Exercise description: For each line below that includes the word "texttt", make a copy.

Data for review:

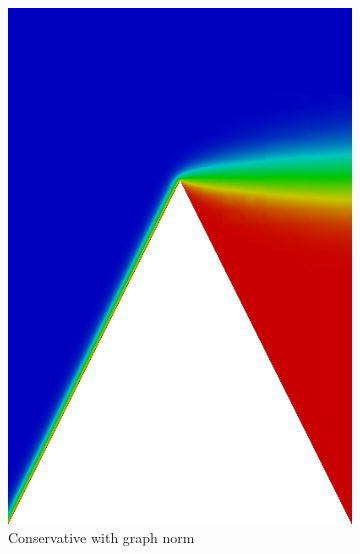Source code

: \documentclass[letterpaper]{article}
\begin{document}
\begin{figure}
\begin{subfigure}[t]{0.4\textwidth}
\includegraphics[width=\textwidth]{figs/Wedge/graph16c.png}
\caption{Conservative with graph norm}
\label{fig:wedgeGraph16c}
\end{subfigure}
\begin{subfigure}[t]{0.4\textwidth}
\centering

\end{subfigure}
\end{figure}
\end{document}
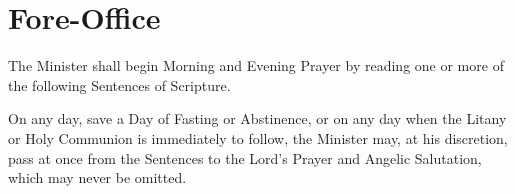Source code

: \section{Fore-Office}
\begin{secrubric}
    The Minister shall begin Morning and Evening Prayer by reading one or more of the following Sentences of Scripture.
\end{secrubric}
\begin{secrubric}
    On any day, save a Day of Fasting or Abstinence, or on any day when the Litany or Holy Communion is immediately to follow, the Minister may, at his discretion, pass at once from the Sentences to the Lord's Prayer and Angelic Salutation, which may never be omitted.
\end{secrubric}

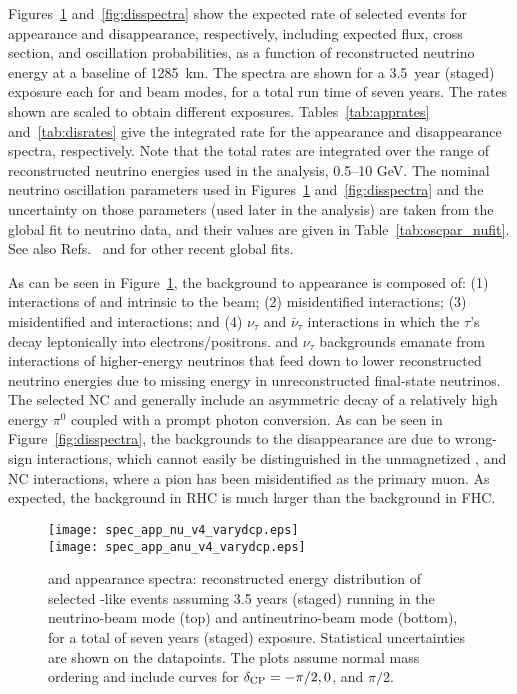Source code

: Figures~\ref{fig:appspectra} and~\ref{fig:disspectra} show the expected rate of selected events for \nue appearance and \numu disappearance, respectively, including expected flux, cross section, and oscillation probabilities, as a function of reconstructed neutrino energy at a baseline of
\num{1285}~km. The spectra are shown for a \num{3.5}~year (staged) exposure each for  and  beam modes, for a total run time of seven %
years. The rates shown are scaled to obtain different exposures. Tables~\ref{tab:apprates} and~\ref{tab:disrates} give the integrated rate for the \nue %
appearance and \numu disappearance spectra, respectively. Note that the total rates are integrated over the range of reconstructed neutrino energies used in the analysis, 0.5--10 GeV. The nominal neutrino oscillation parameters used in Figures~\ref{fig:appspectra} and~\ref{fig:disspectra} and the uncertainty on those parameters (used later in the analysis) are taken from the ~\cite{Esteban:2018azc,nufitweb} global fit to neutrino data, and their values are given in Table~\ref{tab:oscpar_nufit}. See also
Refs.~\cite{deSalas:2017kay} and \cite{Capozzi:2017yic} for other recent global fits.

As can be seen in Figure~\ref{fig:appspectra}, the background to \nue appearance is composed of: (1)  interactions of \nue and \anue intrinsic to the beam; (2) misidentified  interactions;  (3) misidentified \numu and \anumu {} interactions; and (4) $\nu_\tau$ and $\bar{\nu}_\tau$  interactions in which the $\tau$'s decay leptonically into electrons/positrons.  and $\nu_\tau$ backgrounds emanate from interactions of higher-energy neutrinos that feed down to lower reconstructed neutrino energies due to missing energy in unreconstructed final-state neutrinos. The selected NC and  \numu generally include an asymmetric decay of a relatively high energy $\pi^0$ coupled with a prompt photon conversion. As can be seen in Figure~\ref{fig:disspectra}, the backgrounds to the \numu disappearance are due to wrong-sign \numu interactions, which cannot easily be distinguished in the unmagnetized  , and NC interactions, where a pion has been misidentified as the primary muon. As expected, the \numu background in RHC is much larger than the \anumu background in FHC.

\begin{figure}[htbp]
 \texttt{[image: spec\_app\_nu\_v4\_varydcp.eps]}\\
 \texttt{[image: spec\_app\_anu\_v4\_varydcp.eps]}
 \caption{\nue and \anue appearance spectra: reconstructed energy distribution of selected \nue {}-like events assuming 3.5 years (staged) running in the neutrino-beam mode (top) and antineutrino-beam mode (bottom), for a total of seven years (staged) exposure. Statistical uncertainties are shown on the datapoints. The plots assume normal mass ordering and include curves for $\delta_{\rm CP} = -\pi/2, 0$, and $\pi/2$.}
 \label{fig:appspectra}
\end{figure}

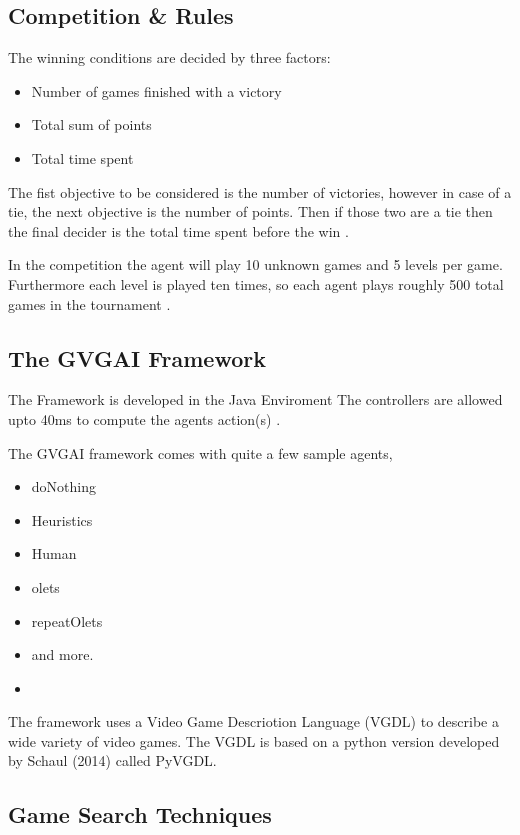 \documentclass[journal]{IEEEtran}
\begin{document}
\subsection{Competition \& Rules}

The winning conditions are decided by three factors:
\begin{itemize}
    \item Number of games finished with a victory
    \item Total sum of points
    \item Total time spent
\end{itemize}
The fist objective to be considered is the number of victories, however in case of a tie, the next objective is the number of points. Then if those two are a tie then the final decider is the total time spent before the win \cite{perez20162014}.

In the competition the agent will play 10 unknown games and 5 levels per game. Furthermore each level is played ten times, so each agent plays roughly 500 total games in the tournament \cite{schuster2015mcts}.



\subsection{The GVGAI Framework}
The Framework is developed in the Java Enviroment
The controllers are allowed upto 40ms to compute the agents action(s) \cite{perez2016GVGAICompetition, GVGAI}.

The GVGAI framework comes with quite a few sample agents, 

\begin{itemize}
    \item doNothing
    \item Heuristics
    \item Human
    \item olets
    \item repeatOlets
    \item and more.
    \item
\end{itemize}


The framework uses a Video Game Descriotion Language (VGDL) to describe a wide variety of video games. The VGDL is based on a python version developed by Schaul (2014) called PyVGDL. 



\subsection{Game Search Techniques}
\end{document}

Task response:
 \texttt{[image: spec\_app\_nu\_v4\_varydcp.eps]}\\
 \texttt{[image: spec\_app\_anu\_v4\_varydcp.eps]}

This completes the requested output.